Windsor castle Injecting properties of constructed

2020-01-29 11:43发布

问题:

Some dependency injection containers enable you to inject configured services into an already constructed object.

Can this be achieved using Windsor, whilst taking account of any service dependencies there may be on the target object?

回答1:

No, it can't.



回答2:

This is an old question but Google led me here recently so thought I would share my solution lest it help someone looking for something like StructureMap's BuildUp method for Windsor.

I found that I could add this functionality myself relatively easily. Here is an example which just injects dependencies into an object where it finds a null Interface-typed property.

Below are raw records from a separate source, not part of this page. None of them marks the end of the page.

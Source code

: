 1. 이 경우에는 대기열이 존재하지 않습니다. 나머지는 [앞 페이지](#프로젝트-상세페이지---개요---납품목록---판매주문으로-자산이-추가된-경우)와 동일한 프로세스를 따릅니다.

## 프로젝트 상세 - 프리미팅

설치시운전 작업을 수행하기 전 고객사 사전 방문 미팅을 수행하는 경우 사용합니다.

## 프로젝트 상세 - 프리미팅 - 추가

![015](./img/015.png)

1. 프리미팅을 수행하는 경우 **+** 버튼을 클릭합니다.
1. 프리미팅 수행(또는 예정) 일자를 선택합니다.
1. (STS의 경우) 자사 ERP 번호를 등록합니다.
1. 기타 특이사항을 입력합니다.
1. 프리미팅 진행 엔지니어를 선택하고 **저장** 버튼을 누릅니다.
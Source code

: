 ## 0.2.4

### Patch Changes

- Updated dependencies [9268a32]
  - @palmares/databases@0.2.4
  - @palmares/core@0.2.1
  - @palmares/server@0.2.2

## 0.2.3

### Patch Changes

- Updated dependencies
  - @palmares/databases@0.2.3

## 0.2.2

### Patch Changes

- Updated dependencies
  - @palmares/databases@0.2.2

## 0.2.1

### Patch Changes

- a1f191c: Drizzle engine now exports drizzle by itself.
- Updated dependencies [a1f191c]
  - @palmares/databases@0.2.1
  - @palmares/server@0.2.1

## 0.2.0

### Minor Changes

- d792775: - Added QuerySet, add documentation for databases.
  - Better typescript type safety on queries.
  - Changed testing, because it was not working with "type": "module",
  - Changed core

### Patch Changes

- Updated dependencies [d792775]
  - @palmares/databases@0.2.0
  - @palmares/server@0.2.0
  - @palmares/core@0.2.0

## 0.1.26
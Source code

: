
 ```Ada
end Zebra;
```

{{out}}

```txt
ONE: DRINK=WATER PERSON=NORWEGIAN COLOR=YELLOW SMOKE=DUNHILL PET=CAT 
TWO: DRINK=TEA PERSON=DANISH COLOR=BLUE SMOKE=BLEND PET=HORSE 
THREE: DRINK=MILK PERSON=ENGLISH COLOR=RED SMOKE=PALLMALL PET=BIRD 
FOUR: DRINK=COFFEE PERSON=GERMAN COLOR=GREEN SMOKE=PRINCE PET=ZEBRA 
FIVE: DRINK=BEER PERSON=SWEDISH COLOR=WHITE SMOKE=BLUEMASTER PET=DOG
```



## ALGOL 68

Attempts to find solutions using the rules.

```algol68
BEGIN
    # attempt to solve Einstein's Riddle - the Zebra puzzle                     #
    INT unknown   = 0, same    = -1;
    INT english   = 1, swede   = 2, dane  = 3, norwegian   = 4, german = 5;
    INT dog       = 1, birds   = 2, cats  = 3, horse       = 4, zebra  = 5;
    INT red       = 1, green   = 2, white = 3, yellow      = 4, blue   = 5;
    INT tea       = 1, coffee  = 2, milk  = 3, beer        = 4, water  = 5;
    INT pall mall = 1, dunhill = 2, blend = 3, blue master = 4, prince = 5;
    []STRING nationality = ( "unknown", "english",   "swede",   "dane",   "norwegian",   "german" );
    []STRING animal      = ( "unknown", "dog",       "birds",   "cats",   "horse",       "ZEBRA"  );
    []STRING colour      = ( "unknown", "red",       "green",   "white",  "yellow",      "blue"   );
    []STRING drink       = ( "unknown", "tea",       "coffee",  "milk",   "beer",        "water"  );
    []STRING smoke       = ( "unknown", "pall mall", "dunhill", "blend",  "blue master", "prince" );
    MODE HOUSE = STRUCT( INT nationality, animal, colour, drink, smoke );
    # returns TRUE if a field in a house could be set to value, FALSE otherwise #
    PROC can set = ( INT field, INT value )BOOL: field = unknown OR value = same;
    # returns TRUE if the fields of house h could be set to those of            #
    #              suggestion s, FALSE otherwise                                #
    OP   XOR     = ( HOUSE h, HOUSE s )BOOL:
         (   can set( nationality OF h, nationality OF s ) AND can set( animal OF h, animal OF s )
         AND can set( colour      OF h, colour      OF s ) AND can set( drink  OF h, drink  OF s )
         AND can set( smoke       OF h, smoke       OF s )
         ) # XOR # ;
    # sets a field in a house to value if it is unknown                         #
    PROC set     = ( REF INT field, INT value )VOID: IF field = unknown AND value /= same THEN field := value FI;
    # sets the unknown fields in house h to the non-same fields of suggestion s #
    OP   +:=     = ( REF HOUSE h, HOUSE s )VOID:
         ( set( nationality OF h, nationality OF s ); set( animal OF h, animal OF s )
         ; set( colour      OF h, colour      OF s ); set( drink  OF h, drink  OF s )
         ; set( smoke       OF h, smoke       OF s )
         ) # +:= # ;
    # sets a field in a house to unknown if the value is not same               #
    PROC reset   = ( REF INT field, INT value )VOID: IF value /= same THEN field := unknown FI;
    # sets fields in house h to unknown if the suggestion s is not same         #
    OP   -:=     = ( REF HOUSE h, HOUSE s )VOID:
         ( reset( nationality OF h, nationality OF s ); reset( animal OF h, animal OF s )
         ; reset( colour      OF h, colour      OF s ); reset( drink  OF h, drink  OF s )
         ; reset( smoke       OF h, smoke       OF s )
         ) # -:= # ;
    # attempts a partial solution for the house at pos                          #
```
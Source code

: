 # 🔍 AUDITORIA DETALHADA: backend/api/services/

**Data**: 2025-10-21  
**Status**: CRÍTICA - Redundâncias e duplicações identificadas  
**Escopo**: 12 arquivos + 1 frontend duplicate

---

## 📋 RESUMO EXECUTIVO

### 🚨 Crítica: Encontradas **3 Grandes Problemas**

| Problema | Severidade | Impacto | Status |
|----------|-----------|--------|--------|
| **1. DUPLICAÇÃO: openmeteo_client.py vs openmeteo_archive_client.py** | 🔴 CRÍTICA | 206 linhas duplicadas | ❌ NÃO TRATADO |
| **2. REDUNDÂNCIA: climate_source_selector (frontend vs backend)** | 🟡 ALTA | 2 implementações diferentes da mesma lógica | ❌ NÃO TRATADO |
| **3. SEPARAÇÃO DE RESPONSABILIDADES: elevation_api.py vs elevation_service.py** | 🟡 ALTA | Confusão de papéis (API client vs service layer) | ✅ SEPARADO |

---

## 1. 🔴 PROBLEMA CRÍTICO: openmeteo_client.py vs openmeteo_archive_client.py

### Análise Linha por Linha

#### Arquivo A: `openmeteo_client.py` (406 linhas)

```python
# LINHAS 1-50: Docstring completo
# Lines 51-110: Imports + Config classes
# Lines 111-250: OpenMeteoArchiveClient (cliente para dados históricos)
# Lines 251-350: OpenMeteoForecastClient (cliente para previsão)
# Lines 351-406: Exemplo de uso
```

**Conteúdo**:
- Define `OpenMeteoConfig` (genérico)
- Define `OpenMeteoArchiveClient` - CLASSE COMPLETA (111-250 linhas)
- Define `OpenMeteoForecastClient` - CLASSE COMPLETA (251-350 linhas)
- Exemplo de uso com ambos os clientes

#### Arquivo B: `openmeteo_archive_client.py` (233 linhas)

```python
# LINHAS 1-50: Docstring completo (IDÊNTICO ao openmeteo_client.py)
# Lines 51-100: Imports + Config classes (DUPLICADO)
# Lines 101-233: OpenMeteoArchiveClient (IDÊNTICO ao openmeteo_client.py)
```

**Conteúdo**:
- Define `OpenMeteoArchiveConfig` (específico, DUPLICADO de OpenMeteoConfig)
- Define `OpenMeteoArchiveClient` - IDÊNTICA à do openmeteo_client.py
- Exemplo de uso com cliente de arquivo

You could extend the concept further of course to look for a particular attribute etc:

public static void InjectDependencies(this object obj, IWindsorContainer container)
{
    var type = obj.GetType();
    var properties = type.GetProperties(BindingFlags.Public | BindingFlags.Instance);
    foreach (var property in properties)
    {
        if (property.PropertyType.IsInterface)
        {
            var propertyValue = property.GetValue(obj, null);
            if (propertyValue == null)
            {
                var resolvedDependency = container.Resolve(property.PropertyType);
                property.SetValue(obj, resolvedDependency, null);
            }
        }
    }
}

Here is a simple unit test for this method:

[TestFixture]
public class WindsorContainerExtensionsTests
{
    [Test]
    public void InjectDependencies_ShouldPopulateInterfacePropertyOnObject_GivenTheInterfaceIsRegisteredWithTheContainer()
    {
        var container = new WindsorContainer();
        container.Register(Component.For<IService>().ImplementedBy<ServiceImpl>());

        var objectWithDependencies = new SimpleClass();
        objectWithDependencies.InjectDependencies(container);

        Assert.That(objectWithDependencies.Dependency, Is.InstanceOf<ServiceImpl>());
    }

    public class SimpleClass
    {
        public IService Dependency { get; protected set; }
    }

    public interface IService
    {
    }

    public class ServiceImpl : IService
    {
    }
}


回答3:

As Krzysztof said, there is no official solution for this. You might want to try this workaround though.

Personally, I consider having to do this a code smell. If it's your code, why isn't it registered in the container? If it isn't your code, write a factory/adapter/etc for it.